(Source data)
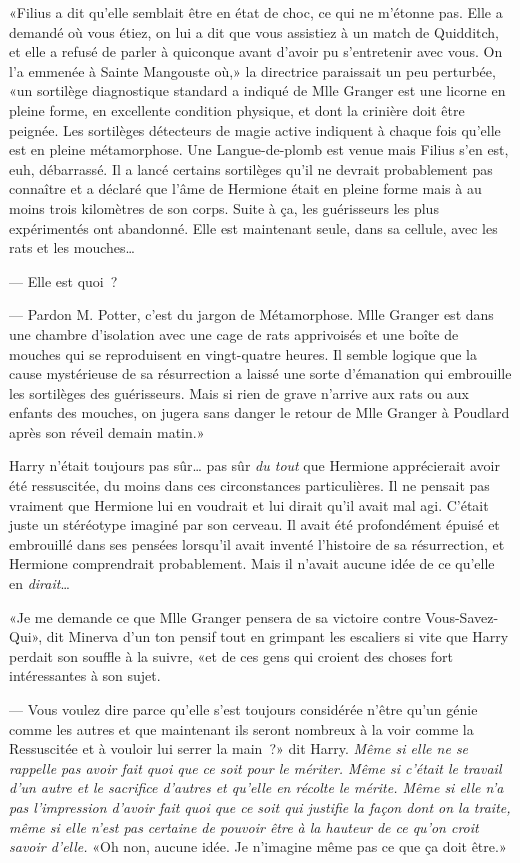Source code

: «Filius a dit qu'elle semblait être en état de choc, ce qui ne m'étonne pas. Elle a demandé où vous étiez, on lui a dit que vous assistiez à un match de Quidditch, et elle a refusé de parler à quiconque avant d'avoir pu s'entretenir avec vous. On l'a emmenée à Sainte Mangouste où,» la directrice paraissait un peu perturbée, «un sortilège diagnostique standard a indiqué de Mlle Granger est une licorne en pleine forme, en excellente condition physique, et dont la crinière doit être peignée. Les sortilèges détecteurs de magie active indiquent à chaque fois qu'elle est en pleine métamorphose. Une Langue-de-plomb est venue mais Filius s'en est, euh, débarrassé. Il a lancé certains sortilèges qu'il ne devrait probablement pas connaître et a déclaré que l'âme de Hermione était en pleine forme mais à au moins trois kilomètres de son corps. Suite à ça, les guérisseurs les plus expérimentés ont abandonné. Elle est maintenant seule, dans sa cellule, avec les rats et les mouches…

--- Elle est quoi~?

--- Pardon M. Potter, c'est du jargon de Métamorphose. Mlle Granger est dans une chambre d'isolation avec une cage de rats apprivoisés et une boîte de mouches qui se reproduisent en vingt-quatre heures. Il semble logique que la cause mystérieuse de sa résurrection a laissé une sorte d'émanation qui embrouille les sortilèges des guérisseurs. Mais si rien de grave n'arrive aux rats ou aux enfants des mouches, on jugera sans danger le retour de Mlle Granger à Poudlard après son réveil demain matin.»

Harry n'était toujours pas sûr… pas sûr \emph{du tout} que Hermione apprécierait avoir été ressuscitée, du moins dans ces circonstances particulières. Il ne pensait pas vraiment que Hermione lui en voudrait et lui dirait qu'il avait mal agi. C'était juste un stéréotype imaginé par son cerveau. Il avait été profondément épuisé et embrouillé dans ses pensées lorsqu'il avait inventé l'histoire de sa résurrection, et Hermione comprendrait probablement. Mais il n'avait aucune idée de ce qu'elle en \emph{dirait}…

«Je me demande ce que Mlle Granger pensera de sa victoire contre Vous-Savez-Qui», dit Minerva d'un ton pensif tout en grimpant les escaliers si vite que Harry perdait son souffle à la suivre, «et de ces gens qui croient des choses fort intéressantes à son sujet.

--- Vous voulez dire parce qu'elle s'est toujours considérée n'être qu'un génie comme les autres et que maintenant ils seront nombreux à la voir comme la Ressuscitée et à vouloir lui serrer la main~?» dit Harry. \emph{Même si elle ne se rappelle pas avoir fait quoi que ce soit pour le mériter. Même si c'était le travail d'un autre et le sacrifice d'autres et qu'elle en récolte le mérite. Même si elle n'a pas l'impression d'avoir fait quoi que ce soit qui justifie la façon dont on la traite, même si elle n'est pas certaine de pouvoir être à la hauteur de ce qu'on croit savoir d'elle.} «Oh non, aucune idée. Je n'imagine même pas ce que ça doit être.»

(Activity) Every line of the listing above is to be repeated exactly, with its pictures left out.

(Reply to the task)
Source code

: «Filius a dit qu'elle semblait être en état de choc, ce qui ne m'étonne pas. Elle a demandé où vous étiez, on lui a dit que vous assistiez à un match de Quidditch, et elle a refusé de parler à quiconque avant d'avoir pu s'entretenir avec vous. On l'a emmenée à Sainte Mangouste où,» la directrice paraissait un peu perturbée, «un sortilège diagnostique standard a indiqué de Mlle Granger est une licorne en pleine forme, en excellente condition physique, et dont la crinière doit être peignée. Les sortilèges détecteurs de magie active indiquent à chaque fois qu'elle est en pleine métamorphose. Une Langue-de-plomb est venue mais Filius s'en est, euh, débarrassé. Il a lancé certains sortilèges qu'il ne devrait probablement pas connaître et a déclaré que l'âme de Hermione était en pleine forme mais à au moins trois kilomètres de son corps. Suite à ça, les guérisseurs les plus expérimentés ont abandonné. Elle est maintenant seule, dans sa cellule, avec les rats et les mouches…

--- Elle est quoi~?

--- Pardon M. Potter, c'est du jargon de Métamorphose. Mlle Granger est dans une chambre d'isolation avec une cage de rats apprivoisés et une boîte de mouches qui se reproduisent en vingt-quatre heures. Il semble logique que la cause mystérieuse de sa résurrection a laissé une sorte d'émanation qui embrouille les sortilèges des guérisseurs. Mais si rien de grave n'arrive aux rats ou aux enfants des mouches, on jugera sans danger le retour de Mlle Granger à Poudlard après son réveil demain matin.»

Harry n'était toujours pas sûr… pas sûr \emph{du tout} que Hermione apprécierait avoir été ressuscitée, du moins dans ces circonstances particulières. Il ne pensait pas vraiment que Hermione lui en voudrait et lui dirait qu'il avait mal agi. C'était juste un stéréotype imaginé par son cerveau. Il avait été profondément épuisé et embrouillé dans ses pensées lorsqu'il avait inventé l'histoire de sa résurrection, et Hermione comprendrait probablement. Mais il n'avait aucune idée de ce qu'elle en \emph{dirait}…

«Je me demande ce que Mlle Granger pensera de sa victoire contre Vous-Savez-Qui», dit Minerva d'un ton pensif tout en grimpant les escaliers si vite que Harry perdait son souffle à la suivre, «et de ces gens qui croient des choses fort intéressantes à son sujet.

--- Vous voulez dire parce qu'elle s'est toujours considérée n'être qu'un génie comme les autres et que maintenant ils seront nombreux à la voir comme la Ressuscitée et à vouloir lui serrer la main~?» dit Harry. \emph{Même si elle ne se rappelle pas avoir fait quoi que ce soit pour le mériter. Même si c'était le travail d'un autre et le sacrifice d'autres et qu'elle en récolte le mérite. Même si elle n'a pas l'impression d'avoir fait quoi que ce soit qui justifie la façon dont on la traite, même si elle n'est pas certaine de pouvoir être à la hauteur de ce qu'on croit savoir d'elle.} «Oh non, aucune idée. Je n'imagine même pas ce que ça doit être.»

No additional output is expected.